> Exercise objective
Locate the string "eight" in the records below. Copy every line where it occurs.

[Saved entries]
* * * * *
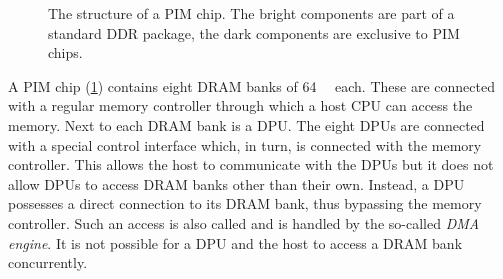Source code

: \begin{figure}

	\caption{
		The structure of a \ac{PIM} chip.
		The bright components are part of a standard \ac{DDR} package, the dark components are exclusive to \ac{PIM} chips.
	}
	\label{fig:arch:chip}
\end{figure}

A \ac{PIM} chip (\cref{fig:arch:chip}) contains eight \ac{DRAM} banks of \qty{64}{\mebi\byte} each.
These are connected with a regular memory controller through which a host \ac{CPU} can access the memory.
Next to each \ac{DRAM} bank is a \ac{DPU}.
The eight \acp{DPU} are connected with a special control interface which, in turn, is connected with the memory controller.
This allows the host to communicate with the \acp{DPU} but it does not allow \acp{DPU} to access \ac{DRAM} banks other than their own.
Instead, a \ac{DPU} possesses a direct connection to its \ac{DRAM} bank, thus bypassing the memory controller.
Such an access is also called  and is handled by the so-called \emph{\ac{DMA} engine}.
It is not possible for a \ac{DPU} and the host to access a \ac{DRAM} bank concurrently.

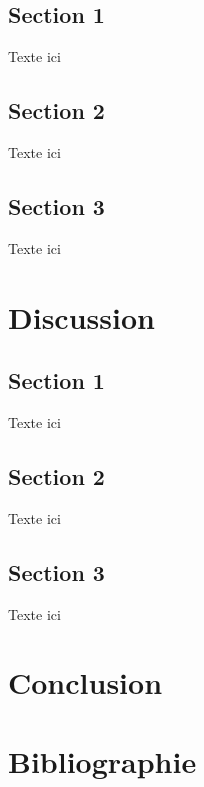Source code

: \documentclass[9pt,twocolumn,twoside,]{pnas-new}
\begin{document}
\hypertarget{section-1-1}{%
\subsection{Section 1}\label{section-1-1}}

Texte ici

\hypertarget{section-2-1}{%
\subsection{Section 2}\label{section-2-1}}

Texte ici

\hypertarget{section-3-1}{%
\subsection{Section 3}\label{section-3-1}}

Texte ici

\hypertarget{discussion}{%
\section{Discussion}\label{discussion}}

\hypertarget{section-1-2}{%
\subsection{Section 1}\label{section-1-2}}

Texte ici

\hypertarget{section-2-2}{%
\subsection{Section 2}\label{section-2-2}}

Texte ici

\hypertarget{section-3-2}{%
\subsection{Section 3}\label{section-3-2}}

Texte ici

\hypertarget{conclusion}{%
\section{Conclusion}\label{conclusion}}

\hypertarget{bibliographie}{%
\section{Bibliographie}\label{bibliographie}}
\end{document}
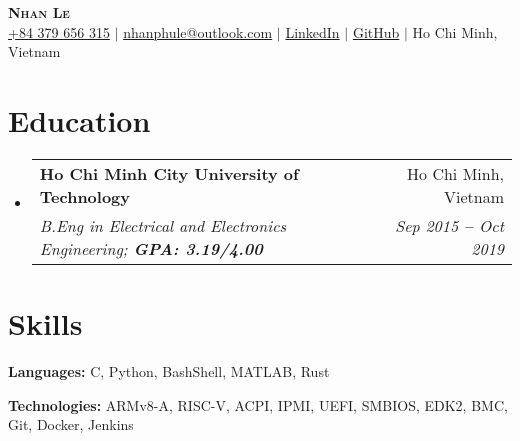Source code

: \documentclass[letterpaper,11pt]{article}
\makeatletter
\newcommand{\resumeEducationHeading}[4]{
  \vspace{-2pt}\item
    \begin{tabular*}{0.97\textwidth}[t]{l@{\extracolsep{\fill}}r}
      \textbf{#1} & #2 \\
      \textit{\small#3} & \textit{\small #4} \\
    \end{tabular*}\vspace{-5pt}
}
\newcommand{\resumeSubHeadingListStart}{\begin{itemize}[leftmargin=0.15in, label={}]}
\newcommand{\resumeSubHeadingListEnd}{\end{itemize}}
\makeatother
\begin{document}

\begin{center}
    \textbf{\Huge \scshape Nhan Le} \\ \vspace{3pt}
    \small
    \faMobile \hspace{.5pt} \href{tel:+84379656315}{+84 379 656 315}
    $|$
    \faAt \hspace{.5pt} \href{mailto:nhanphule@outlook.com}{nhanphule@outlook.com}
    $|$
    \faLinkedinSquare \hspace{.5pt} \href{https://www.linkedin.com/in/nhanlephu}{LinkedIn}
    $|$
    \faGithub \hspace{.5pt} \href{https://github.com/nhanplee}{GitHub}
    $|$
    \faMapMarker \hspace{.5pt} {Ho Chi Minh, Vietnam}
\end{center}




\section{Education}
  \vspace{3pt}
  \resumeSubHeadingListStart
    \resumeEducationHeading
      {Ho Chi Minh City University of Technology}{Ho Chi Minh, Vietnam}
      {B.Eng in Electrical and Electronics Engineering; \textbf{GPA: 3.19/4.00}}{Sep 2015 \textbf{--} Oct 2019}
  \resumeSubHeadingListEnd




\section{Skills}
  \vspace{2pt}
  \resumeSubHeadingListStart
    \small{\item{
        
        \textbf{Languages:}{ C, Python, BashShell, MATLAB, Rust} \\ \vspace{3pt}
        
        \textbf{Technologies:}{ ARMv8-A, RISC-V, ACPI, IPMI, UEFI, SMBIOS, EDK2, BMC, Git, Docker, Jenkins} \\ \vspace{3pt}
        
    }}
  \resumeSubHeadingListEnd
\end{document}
* * * * *
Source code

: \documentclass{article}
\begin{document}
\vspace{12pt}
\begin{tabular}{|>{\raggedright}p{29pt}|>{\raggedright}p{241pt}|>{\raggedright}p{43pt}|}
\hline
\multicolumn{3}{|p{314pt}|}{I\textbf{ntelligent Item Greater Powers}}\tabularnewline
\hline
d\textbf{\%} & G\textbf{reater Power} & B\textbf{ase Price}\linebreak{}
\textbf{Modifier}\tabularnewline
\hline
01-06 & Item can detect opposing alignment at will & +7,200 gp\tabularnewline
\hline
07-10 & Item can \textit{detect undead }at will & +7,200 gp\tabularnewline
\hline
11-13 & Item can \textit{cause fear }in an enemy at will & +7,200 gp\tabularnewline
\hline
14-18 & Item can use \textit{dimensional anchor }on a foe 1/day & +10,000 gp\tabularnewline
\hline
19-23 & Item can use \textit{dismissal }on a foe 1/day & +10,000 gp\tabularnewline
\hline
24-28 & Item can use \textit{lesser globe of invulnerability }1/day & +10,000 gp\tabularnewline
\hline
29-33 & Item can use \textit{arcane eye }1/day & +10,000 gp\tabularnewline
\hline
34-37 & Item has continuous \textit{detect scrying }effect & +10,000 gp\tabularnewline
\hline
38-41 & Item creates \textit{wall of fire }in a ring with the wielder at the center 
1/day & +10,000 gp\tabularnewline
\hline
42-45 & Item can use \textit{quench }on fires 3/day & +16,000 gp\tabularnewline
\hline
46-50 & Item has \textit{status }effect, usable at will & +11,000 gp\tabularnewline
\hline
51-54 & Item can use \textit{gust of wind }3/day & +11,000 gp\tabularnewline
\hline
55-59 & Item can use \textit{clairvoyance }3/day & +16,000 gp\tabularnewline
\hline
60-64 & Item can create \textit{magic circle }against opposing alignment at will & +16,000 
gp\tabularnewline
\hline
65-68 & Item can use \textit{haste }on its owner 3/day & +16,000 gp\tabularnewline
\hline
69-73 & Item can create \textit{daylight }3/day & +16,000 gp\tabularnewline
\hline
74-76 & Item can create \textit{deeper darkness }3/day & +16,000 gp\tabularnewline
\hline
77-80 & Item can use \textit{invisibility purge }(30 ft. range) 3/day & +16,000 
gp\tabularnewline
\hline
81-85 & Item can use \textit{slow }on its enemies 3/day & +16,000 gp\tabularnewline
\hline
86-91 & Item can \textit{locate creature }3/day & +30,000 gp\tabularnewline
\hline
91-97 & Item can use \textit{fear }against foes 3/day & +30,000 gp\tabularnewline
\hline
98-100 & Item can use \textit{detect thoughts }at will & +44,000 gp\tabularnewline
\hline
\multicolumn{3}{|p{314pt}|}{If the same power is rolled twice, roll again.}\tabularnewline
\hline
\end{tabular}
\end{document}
* * * * *
> Answer to this task
A \ac{PIM} chip (\cref{fig:arch:chip}) contains eight \ac{DRAM} banks of \qty{64}{\mebi\byte} each.
The eight \acp{DPU} are connected with a special control interface which, in turn, is connected with the memory controller.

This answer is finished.